…and I like much of what is distinctly RPGish in them.
I like that RPGs attract introverts but punish the boring ones.
I like that RPGs create kinds of stories you don't really find in older things like books or movies or TV shows.
I like that RPGs might force you to talk about anything.
I like that RPGs upset peoples' assumptions about what's supposed to happen to heroes.
I like that RPGs undermine peoples' assumptions about how stories are supposed to work.
I like how RPGs force people to cooperate to have fun.
I like that RPGs reveal peoples' character and preconceptions--and that they can force people into dialogue about them.
I like that learning the rules better than the next player can't make you better at playing than them.
I like that RPGs force you to fill in blanks and if you aren't creative enough you fail and suffer and have a bad time.
I like that the writing in RPGs doesn't read like a textbook or a pop fantasy novel.
I like that the design in RPG books can't look like the design in a magazine.
I like that there is great charm in RPGs and that sometimes it isn't on purpose.
I like that the art in RPGs doesn't have to look like Disney art or a comic book or a production drawing.
I like that in order to play with someone, they have to want to play with me, not just want to play.
I like that so much of what I use at the table was made by hand.
I like that so much of what I use at the table was free.
I like that RPGs can scare off people uncomfortable with sex or the devil.
I like that almost the only people who make RPG stuff are people who love RPG stuff.
I like that RPGs force you to think of solutions that can't be found in the rules.
I like that using an RPG ruleset forces you to think about how the world works.
I like that RPGs require people to find people they trust and like and can communicate with.
I like that RPGs frustrate the immature and the hypocritical.
I almost even kinda like that published modules are almost uniformly an object lesson in how much worse published modules are than what you could invent at home.
I like that RPGs are unpredictable and you don't know what the theme or tone or focus of a session will be.

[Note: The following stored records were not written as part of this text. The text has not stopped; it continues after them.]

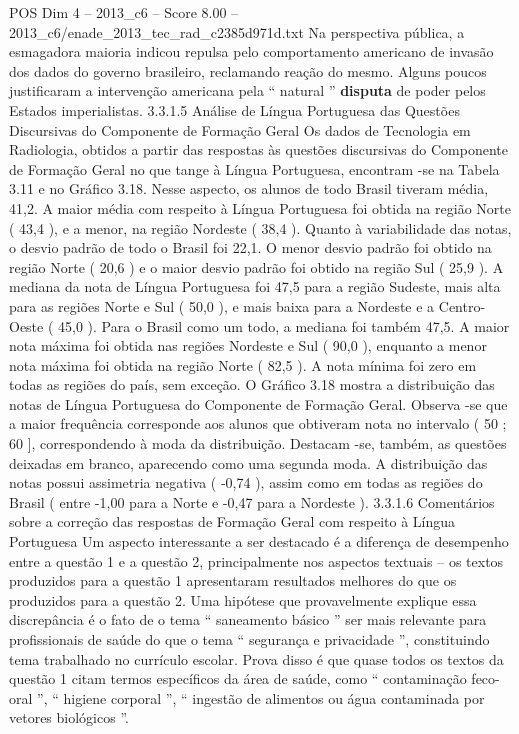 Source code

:\begin{textsample}{POS Dim 4 – 2013\_c6 – Score 8.00 – 2013\_c6/enade\_2013\_tec\_rad\_c2385d971d.txt}
Na perspectiva pública, a esmagadora maioria indicou repulsa pelo comportamento americano de invasão dos dados do governo brasileiro, reclamando reação do mesmo.
Alguns poucos justificaram a intervenção americana pela “ natural ” \textbf{disputa} de poder pelos Estados imperialistas. 3.3.1.5 Análise de Língua Portuguesa das Questões Discursivas do Componente de Formação Geral Os dados de Tecnologia em Radiologia, obtidos a partir das respostas às questões discursivas do Componente de Formação Geral no que tange à Língua Portuguesa, encontram -se na Tabela 3.11 e no Gráfico 3.18.
Nesse aspecto, os alunos de todo Brasil tiveram média, 41,2.
A maior média com respeito à Língua Portuguesa foi obtida na região Norte ( 43,4 ), e a menor, na região Nordeste ( 38,4 ).
Quanto à variabilidade das notas, o desvio padrão de todo o Brasil foi 22,1.
O menor desvio padrão foi obtido na região Norte ( 20,6 ) e o maior desvio padrão foi obtido na região Sul ( 25,9 ).
A mediana da nota de Língua Portuguesa foi 47,5 para a região Sudeste, mais alta para as regiões Norte e Sul ( 50,0 ), e mais baixa para a Nordeste e a Centro-Oeste ( 45,0 ).
Para o Brasil como um todo, a mediana foi também 47,5.
A maior nota máxima foi obtida nas regiões Nordeste e Sul ( 90,0 ), enquanto a menor nota máxima foi obtida na região Norte ( 82,5 ).
A nota mínima foi zero em todas as regiões do país, sem exceção.
O Gráfico 3.18 mostra a distribuição das notas de Língua Portuguesa do Componente de Formação Geral.
Observa -se que a maior frequência corresponde aos alunos que obtiveram nota no intervalo ( 50 ; 60 ], correspondendo à moda da distribuição.
Destacam -se, também, as questões deixadas em branco, aparecendo como uma segunda moda.
A distribuição das notas possui assimetria negativa ( -0,74 ), assim como em todas as regiões do Brasil ( entre -1,00 para a Norte e -0,47 para a Nordeste ). 3.3.1.6 Comentários sobre a correção das respostas de Formação Geral com respeito à Língua Portuguesa Um aspecto interessante a ser destacado é a diferença de desempenho entre a questão 1 e a questão 2, principalmente nos aspectos textuais – os textos produzidos para a questão 1 apresentaram resultados melhores do que os produzidos para a questão 2.
Uma hipótese que provavelmente explique essa discrepância é o fato de o tema “ saneamento básico ” ser mais relevante para profissionais de saúde do que o tema “ segurança e privacidade ”, constituindo tema trabalhado no currículo escolar.
Prova disso é que quase todos os textos da questão 1 citam termos específicos da área de saúde, como “ contaminação feco-oral ”, “ higiene corporal ”, “ ingestão de alimentos ou água contaminada por vetores biológicos ”.

\end{textsample}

I like that RPGs allow people who will never draw or write or sculpt or graphic design for a living a chance to draw and write and sculpt and graphic design things and by doing that make other people happy.
I like that neither you nor your character can get better than everyone else at the game without actually sitting and playing with other people.
I like that in order to play the character you want you have to be pro-active and do things in the game.
I like that players trying to fulfill power fantasies so often can't and get mad and cry about it and hopefully stop.
I like that you have to learn to play the cards you're dealt.
I like that sometimes other people get dealt way better cards.
...and I like how many of these (still) aggressively cutting-edge things were present or at least possible in RPGs on day one.
I think it's dumb when people who have ideas about progress in RPGs start by walking back from the most progressive and new things about them as an experience and as a medium.